Hi Gerardo,

  I decided to replace the metricId option (an integer) with metricName (e.g. "PAE" or "contact probability") since the user likely would not know which integer id to use.  Also in my previous example I gave the command option names with underscore characters, but usually the options names instead use camel case, for example,

modelcif pae #1 metricName "contact probability" defaultScore 0 palette rainbow range 0,1

  Tom


On Oct 8, 2024, at 6:13 PM, Tom Goddard <goddard@sonic.net> wrote:

Hi Gerardo,

  Thanks for adding the Model Archive fetch and improved PAE fetch that can get scores from associated files.  This all looks useful enough that I think it should go into the ChimeraX distribution.  So I added it to the daily build (October 8, 2024 and newer).  Let me know if you don't want your code added to ChimeraX.  I made fetching and opening the Model Archive files use the standard syntax

open ma-bak-cepc-0944 from modelarchive

and it doesn't automatically get the PAE, but I added an option to do that

open ma-bak-cepc-0944 from modelarchive pae true

To handle scores that are not PAE such as probability in the range of 0-1 I added the palette and range options to the "modelcif pae" command, for example,

modelcif pae #1 metric_id 4 default_score 0 palette rainbow range 0,1

For just showing PAE scores after the Model Archive file has been opened you can just use

modelcif pae #1

More details are in the ChimeraX ticket


  Tom

On Oct 8, 2024, at 3:45 AM, Gerardo Tauriello via ChimeraX-users <chimerax-users@cgl.ucsf.edu> wrote:

Dear Tom,

First of all: thank you very much for that recipe.

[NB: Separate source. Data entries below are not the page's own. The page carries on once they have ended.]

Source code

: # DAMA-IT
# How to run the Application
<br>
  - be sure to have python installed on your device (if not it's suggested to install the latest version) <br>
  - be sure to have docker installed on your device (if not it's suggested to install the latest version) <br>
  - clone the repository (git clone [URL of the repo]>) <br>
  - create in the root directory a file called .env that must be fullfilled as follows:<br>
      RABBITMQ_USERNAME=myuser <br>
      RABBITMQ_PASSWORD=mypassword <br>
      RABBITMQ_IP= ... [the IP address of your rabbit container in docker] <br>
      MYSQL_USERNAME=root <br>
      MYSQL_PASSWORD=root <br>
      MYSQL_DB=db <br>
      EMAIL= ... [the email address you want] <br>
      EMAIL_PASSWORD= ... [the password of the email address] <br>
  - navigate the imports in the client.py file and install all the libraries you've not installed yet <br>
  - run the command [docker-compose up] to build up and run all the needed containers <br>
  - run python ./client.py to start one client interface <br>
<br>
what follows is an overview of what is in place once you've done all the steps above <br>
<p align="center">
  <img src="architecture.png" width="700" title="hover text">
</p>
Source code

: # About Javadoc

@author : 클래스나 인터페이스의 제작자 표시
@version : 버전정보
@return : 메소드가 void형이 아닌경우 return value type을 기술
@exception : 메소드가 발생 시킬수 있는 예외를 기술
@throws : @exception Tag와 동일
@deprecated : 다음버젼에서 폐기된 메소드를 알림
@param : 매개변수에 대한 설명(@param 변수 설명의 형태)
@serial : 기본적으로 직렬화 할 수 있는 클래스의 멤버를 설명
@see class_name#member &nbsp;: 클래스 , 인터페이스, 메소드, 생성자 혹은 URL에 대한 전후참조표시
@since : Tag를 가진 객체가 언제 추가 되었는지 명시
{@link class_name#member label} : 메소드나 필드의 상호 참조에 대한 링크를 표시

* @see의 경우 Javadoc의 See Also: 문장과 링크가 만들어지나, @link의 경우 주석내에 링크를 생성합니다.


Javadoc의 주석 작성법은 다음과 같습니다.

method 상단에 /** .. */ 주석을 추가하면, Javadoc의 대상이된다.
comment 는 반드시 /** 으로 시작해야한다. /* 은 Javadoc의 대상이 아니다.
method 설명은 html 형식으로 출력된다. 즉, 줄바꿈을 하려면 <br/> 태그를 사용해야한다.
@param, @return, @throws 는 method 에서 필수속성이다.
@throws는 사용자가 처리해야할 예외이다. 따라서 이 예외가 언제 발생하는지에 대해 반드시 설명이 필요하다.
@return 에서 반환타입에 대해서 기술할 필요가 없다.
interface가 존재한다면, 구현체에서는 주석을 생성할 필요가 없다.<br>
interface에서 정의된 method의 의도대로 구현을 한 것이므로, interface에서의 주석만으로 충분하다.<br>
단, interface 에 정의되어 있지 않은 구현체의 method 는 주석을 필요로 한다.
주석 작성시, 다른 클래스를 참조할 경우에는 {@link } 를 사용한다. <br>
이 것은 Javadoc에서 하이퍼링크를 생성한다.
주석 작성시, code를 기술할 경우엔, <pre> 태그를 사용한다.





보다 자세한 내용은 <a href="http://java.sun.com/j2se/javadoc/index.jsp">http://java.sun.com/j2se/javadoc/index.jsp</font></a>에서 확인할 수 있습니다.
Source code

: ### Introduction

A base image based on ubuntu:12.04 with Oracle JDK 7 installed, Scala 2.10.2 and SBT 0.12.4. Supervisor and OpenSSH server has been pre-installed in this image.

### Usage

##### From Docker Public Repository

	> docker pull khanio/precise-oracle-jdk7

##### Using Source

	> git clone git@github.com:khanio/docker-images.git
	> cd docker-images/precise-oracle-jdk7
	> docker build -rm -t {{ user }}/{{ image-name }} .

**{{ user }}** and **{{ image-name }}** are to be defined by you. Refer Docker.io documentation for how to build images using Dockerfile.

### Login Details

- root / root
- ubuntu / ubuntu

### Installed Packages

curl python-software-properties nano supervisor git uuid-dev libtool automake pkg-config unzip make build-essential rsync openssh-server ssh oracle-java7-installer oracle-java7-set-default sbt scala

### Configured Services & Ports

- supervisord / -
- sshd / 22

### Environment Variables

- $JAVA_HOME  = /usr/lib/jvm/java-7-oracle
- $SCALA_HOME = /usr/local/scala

Seems to work great.

As I was motivated to learn how to script ChimeraX, I extended the recipe (new file attached) to better support data as stored in ModelArchive (MA). It now includes the following:
  1. Preference for pairwise metric of type PAE (instead of blindly picking the first one) and some info from the metadata on the chosen metric
  2. Handling of PAE files as accompanying data. It can handle additional files stored locally in the same folder as the main ModelCIF file or files stored remotely and it can handle files stored within ZIP files (as used in all cases in MA)
  3. An additional "modelarchive open" command to fetch files directly from MA given an MA ID and add PAE if available. Example usages for the two cases mentioned in my original post: "modelarchive open ma-dm-hisrep-003" and "modelarchive open ma-bak-cepc-0944"

One observation when looking at sparsely populated PAE matrices as in ma-bak-cepc-0944: the mouse-over text which displays the score does not match the display. In ma-bak-cepc-0944 only inter-chain scores are available between chains A and B and the display shows that on the top right, while the mouse-over shows values in the bottom-left.
I have no reason to believe that this is specific to ModelCIF and so I think that all PAE matrices suffer from the same display issue. This is barely noticeable as PAE matrices are almost symmetric but very much visible in this case.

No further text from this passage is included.